_ACTIVITY_. The listing that follows must be retyped exactly, without its pictures.
......
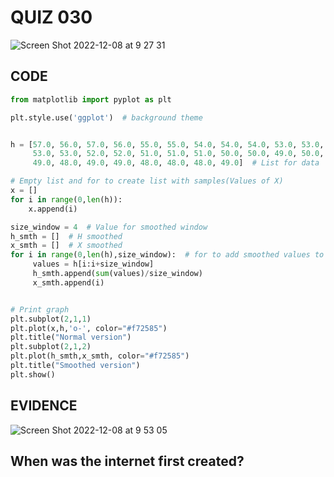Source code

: # QUIZ 030
![Screen Shot 2022-12-08 at 9 27 31](https://user-images.githubusercontent.com/111819437/206326537-a8d5e814-09d8-48c5-9323-b521524c0ced.png)

## CODE
```.py
from matplotlib import pyplot as plt

plt.style.use('ggplot')  # background theme


h = [57.0, 56.0, 57.0, 56.0, 55.0, 55.0, 54.0, 54.0, 54.0, 53.0, 53.0, 54.0,
     53.0, 53.0, 52.0, 52.0, 51.0, 51.0, 51.0, 50.0, 50.0, 49.0, 50.0, 49.0,
     49.0, 48.0, 49.0, 49.0, 48.0, 48.0, 48.0, 49.0]  # List for data

# Empty list and for to create list with samples(Values of X)
x = []
for i in range(0,len(h)):
    x.append(i)

size_window = 4  # Value for smoothed window
h_smth = []  # H smoothed
x_smth = []  # X smoothed
for i in range(0,len(h),size_window):  # for to add smoothed values to the list
     values = h[i:i+size_window]
     h_smth.append(sum(values)/size_window)
     x_smth.append(i)


# Print graph 
plt.subplot(2,1,1)
plt.plot(x,h,'o-', color="#f72585")
plt.title("Normal version")
plt.subplot(2,1,2)
plt.plot(h_smth,x_smth, color="#f72585")
plt.title("Smoothed version")
plt.show()
```

## EVIDENCE
![Screen Shot 2022-12-08 at 9 53 05](https://user-images.githubusercontent.com/111819437/206329604-0c9c30a6-6bca-4296-8e34-32275ea98af8.png)


## When was the internet first created? 
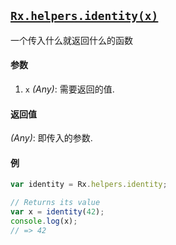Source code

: ## [`Rx.helpers.identity(x)`](https://github.com/Reactive-Extensions/RxJS/blob/master/src/core/headers/basicheader.js#L4)

一个传入什么就返回什么的函数

#### 参数
1. `x` *(Any)*: 需要返回的值.

#### 返回值
*(Any)*: 即传入的参数.

#### 例

```js
var identity = Rx.helpers.identity;

// Returns its value
var x = identity(42);
console.log(x);
// => 42
```
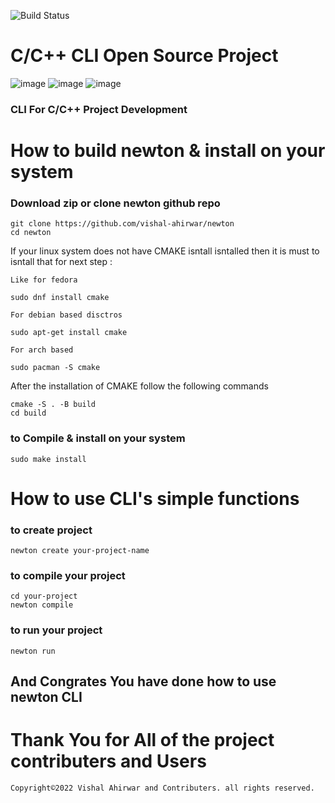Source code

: ![Build Status](https://github.com/vishal-ahirwar/newton/actions/workflows/cmake-multi-platform.yml/badge.svg?event=push)

# C/C++ CLI Open Source Project
![image](https://github.com/vishal-ahirwar/newton/assets/73791462/b640d23e-b505-4a78-b886-025c1f7c89c2)
![image](https://github.com/vishal-ahirwar/newton/assets/73791462/da27be9d-d6bd-414d-97e5-1cf9d770cfde)
![image](https://github.com/vishal-ahirwar/newton/assets/73791462/d454f5a7-9f67-455f-bdec-41afdbae6bbd)

### CLI For C/C++ Project Development

# How to build newton & install on your system
### Download zip or clone newton github repo
```
git clone https://github.com/vishal-ahirwar/newton
cd newton
```

If your linux system does not have CMAKE isntall isntalled then it is must to isntall that for next step :

`Like for fedora`

```
sudo dnf install cmake 
```
`For debian based disctros `
```
sudo apt-get install cmake
```
`For arch based`
```
sudo pacman -S cmake
```

After the installation of CMAKE follow the following commands
```
cmake -S . -B build
cd build 
```


### to Compile & install on your system
```
sudo make install
```
# How to use CLI's simple functions
### to create project
```
newton create your-project-name
```
### to compile your project
```
cd your-project
newton compile
```
### to run your project
```
newton run
```
## And Congrates You have done how to use newton CLI
# Thank You for All of the project contributers and Users
```
Copyright©2022 Vishal Ahirwar and Contributers. all rights reserved.
```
......
_RESULT OF THIS TASK_.
Source code

: # QUIZ 030
![Screen Shot 2022-12-08 at 9 27 31](https://user-images.githubusercontent.com/111819437/206326537-a8d5e814-09d8-48c5-9323-b521524c0ced.png)

## CODE
```.py
from matplotlib import pyplot as plt

plt.style.use('ggplot')  # background theme


h = [57.0, 56.0, 57.0, 56.0, 55.0, 55.0, 54.0, 54.0, 54.0, 53.0, 53.0, 54.0,
     53.0, 53.0, 52.0, 52.0, 51.0, 51.0, 51.0, 50.0, 50.0, 49.0, 50.0, 49.0,
     49.0, 48.0, 49.0, 49.0, 48.0, 48.0, 48.0, 49.0]  # List for data

# Empty list and for to create list with samples(Values of X)
x = []
for i in range(0,len(h)):
    x.append(i)

size_window = 4  # Value for smoothed window
h_smth = []  # H smoothed
x_smth = []  # X smoothed
for i in range(0,len(h),size_window):  # for to add smoothed values to the list
     values = h[i:i+size_window]
     h_smth.append(sum(values)/size_window)
     x_smth.append(i)


# Print graph 
plt.subplot(2,1,1)
plt.plot(x,h,'o-', color="#f72585")
plt.title("Normal version")
plt.subplot(2,1,2)
plt.plot(h_smth,x_smth, color="#f72585")
plt.title("Smoothed version")
plt.show()
```

## EVIDENCE
![Screen Shot 2022-12-08 at 9 53 05](https://user-images.githubusercontent.com/111819437/206329604-0c9c30a6-6bca-4296-8e34-32275ea98af8.png)


## When was the internet first created? 
Source code

: ## [`Rx.helpers.identity(x)`](https://github.com/Reactive-Extensions/RxJS/blob/master/src/core/headers/basicheader.js#L4)

一个传入什么就返回什么的函数

#### 参数
1. `x` *(Any)*: 需要返回的值.

#### 返回值
*(Any)*: 即传入的参数.

#### 例

```js
var identity = Rx.helpers.identity;

// Returns its value
var x = identity(42);
console.log(x);
// => 42
```
Source code

: ![Build Status](https://github.com/vishal-ahirwar/newton/actions/workflows/cmake-multi-platform.yml/badge.svg?event=push)

# C/C++ CLI Open Source Project
![image](https://github.com/vishal-ahirwar/newton/assets/73791462/b640d23e-b505-4a78-b886-025c1f7c89c2)
![image](https://github.com/vishal-ahirwar/newton/assets/73791462/da27be9d-d6bd-414d-97e5-1cf9d770cfde)
![image](https://github.com/vishal-ahirwar/newton/assets/73791462/d454f5a7-9f67-455f-bdec-41afdbae6bbd)

### CLI For C/C++ Project Development

# How to build newton & install on your system
### Download zip or clone newton github repo
```
git clone https://github.com/vishal-ahirwar/newton
cd newton
```

If your linux system does not have CMAKE isntall isntalled then it is must to isntall that for next step :

`Like for fedora`

```
sudo dnf install cmake 
```
`For debian based disctros `
```
sudo apt-get install cmake
```
`For arch based`
```
sudo pacman -S cmake
```

After the installation of CMAKE follow the following commands
```
cmake -S . -B build
cd build 
```


### to Compile & install on your system
```
sudo make install
```
# How to use CLI's simple functions
### to create project
```
newton create your-project-name
```
### to compile your project
```
cd your-project
newton compile
```
### to run your project
```
newton run
```
## And Congrates You have done how to use newton CLI
# Thank You for All of the project contributers and Users
```
Copyright©2022 Vishal Ahirwar and Contributers. all rights reserved.
```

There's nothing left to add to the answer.